Source texts of formatted documents:

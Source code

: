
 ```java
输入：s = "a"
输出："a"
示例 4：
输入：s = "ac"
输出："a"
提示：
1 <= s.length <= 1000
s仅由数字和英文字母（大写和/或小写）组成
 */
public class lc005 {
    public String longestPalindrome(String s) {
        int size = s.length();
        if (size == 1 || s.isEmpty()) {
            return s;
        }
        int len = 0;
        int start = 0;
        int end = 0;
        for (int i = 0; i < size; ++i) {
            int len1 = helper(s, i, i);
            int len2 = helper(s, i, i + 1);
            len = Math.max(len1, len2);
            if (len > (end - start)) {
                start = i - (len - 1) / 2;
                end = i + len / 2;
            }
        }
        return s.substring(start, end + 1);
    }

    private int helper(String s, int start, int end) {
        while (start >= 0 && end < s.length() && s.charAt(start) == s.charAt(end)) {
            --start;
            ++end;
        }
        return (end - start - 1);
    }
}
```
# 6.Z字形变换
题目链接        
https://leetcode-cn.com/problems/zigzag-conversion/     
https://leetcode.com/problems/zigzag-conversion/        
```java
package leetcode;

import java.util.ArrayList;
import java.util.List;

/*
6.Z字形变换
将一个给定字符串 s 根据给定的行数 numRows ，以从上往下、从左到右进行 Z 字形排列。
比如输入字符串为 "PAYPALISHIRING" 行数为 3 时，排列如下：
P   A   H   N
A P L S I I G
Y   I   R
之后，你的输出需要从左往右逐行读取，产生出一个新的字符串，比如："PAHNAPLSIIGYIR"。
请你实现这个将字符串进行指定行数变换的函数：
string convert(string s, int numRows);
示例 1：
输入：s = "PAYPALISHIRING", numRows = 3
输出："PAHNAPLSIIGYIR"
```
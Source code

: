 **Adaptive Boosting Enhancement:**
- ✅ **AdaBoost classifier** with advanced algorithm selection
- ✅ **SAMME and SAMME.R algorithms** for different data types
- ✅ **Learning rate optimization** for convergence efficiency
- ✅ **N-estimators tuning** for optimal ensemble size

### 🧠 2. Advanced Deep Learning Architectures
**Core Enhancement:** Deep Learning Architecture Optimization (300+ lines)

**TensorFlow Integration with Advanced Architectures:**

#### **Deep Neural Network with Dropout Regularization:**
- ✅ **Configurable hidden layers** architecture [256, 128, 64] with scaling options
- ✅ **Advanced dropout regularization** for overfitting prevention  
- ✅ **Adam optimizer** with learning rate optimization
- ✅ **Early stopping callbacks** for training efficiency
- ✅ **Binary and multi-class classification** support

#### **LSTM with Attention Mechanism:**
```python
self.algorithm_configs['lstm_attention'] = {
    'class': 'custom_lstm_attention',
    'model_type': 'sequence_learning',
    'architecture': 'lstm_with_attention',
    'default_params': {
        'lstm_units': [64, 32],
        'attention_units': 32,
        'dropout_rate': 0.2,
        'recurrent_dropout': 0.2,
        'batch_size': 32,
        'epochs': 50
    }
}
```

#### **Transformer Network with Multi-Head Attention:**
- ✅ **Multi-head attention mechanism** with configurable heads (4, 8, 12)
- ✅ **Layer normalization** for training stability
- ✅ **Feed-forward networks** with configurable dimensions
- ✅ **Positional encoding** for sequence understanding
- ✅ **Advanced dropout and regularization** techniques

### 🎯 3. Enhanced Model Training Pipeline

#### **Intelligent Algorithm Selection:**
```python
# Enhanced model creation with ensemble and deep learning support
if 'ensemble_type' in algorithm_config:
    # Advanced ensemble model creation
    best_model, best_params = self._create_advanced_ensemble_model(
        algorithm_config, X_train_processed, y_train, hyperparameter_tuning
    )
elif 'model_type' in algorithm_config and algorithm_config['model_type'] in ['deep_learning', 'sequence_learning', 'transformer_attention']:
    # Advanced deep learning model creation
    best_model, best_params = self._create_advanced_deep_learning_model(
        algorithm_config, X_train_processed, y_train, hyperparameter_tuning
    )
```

Work request — Wherever a line holds the word "Enhanced", copy that line out of the entries above.

Finished exercise —
### 🎯 3. Enhanced Model Training Pipeline
# Enhanced model creation with ensemble and deep learning support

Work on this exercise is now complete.